PROBLEM REQUIREMENTS:
Each record below needs to be copied out exactly as it stands.

EXTRACTED INFORMATION:
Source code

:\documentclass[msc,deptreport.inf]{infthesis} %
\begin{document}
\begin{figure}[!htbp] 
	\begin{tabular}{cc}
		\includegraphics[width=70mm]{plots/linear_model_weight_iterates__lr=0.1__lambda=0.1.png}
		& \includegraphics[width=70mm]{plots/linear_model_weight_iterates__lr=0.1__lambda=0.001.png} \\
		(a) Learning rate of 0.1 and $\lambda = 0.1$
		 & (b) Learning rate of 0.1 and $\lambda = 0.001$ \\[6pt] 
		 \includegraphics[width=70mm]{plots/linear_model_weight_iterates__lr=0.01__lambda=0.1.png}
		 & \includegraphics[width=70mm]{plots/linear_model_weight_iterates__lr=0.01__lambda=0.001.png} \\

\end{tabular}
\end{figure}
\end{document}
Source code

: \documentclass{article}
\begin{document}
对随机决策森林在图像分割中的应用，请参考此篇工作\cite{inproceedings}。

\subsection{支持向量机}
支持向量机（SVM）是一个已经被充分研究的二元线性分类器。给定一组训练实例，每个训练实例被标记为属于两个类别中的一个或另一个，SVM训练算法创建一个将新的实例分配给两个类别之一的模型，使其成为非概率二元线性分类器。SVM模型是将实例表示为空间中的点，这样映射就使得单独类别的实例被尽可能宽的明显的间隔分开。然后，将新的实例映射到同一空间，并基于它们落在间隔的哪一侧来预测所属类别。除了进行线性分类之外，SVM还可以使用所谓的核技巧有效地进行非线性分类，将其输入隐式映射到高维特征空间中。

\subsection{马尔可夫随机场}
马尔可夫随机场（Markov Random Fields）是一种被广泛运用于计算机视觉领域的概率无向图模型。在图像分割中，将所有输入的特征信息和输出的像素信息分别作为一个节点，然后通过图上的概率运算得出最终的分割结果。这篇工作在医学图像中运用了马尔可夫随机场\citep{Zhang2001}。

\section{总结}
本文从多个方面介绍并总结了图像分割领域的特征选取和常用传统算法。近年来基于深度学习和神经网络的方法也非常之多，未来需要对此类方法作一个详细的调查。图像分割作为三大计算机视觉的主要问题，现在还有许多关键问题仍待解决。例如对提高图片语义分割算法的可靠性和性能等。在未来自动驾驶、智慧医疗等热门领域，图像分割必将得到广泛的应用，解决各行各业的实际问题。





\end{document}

SOLUTION FOR THIS EXERCISE:
Source code

:\documentclass[msc,deptreport.inf]{infthesis} %
\begin{document}
\begin{figure}[!htbp] 
	\begin{tabular}{cc}
		\includegraphics[width=70mm]{plots/linear_model_weight_iterates__lr=0.1__lambda=0.1.png}
		& \includegraphics[width=70mm]{plots/linear_model_weight_iterates__lr=0.1__lambda=0.001.png} \\
		(a) Learning rate of 0.1 and $\lambda = 0.1$
		 & (b) Learning rate of 0.1 and $\lambda = 0.001$ \\[6pt] 
		 \includegraphics[width=70mm]{plots/linear_model_weight_iterates__lr=0.01__lambda=0.1.png}
		 & \includegraphics[width=70mm]{plots/linear_model_weight_iterates__lr=0.01__lambda=0.001.png} \\

\end{tabular}
\end{figure}
\end{document}
Source code

: \documentclass{article}
\begin{document}
对随机决策森林在图像分割中的应用，请参考此篇工作\cite{inproceedings}。

\subsection{支持向量机}
支持向量机（SVM）是一个已经被充分研究的二元线性分类器。给定一组训练实例，每个训练实例被标记为属于两个类别中的一个或另一个，SVM训练算法创建一个将新的实例分配给两个类别之一的模型，使其成为非概率二元线性分类器。SVM模型是将实例表示为空间中的点，这样映射就使得单独类别的实例被尽可能宽的明显的间隔分开。然后，将新的实例映射到同一空间，并基于它们落在间隔的哪一侧来预测所属类别。除了进行线性分类之外，SVM还可以使用所谓的核技巧有效地进行非线性分类，将其输入隐式映射到高维特征空间中。

\subsection{马尔可夫随机场}
马尔可夫随机场（Markov Random Fields）是一种被广泛运用于计算机视觉领域的概率无向图模型。在图像分割中，将所有输入的特征信息和输出的像素信息分别作为一个节点，然后通过图上的概率运算得出最终的分割结果。这篇工作在医学图像中运用了马尔可夫随机场\citep{Zhang2001}。

\section{总结}
本文从多个方面介绍并总结了图像分割领域的特征选取和常用传统算法。近年来基于深度学习和神经网络的方法也非常之多，未来需要对此类方法作一个详细的调查。图像分割作为三大计算机视觉的主要问题，现在还有许多关键问题仍待解决。例如对提高图片语义分割算法的可靠性和性能等。在未来自动驾驶、智慧医疗等热门领域，图像分割必将得到广泛的应用，解决各行各业的实际问题。





\end{document}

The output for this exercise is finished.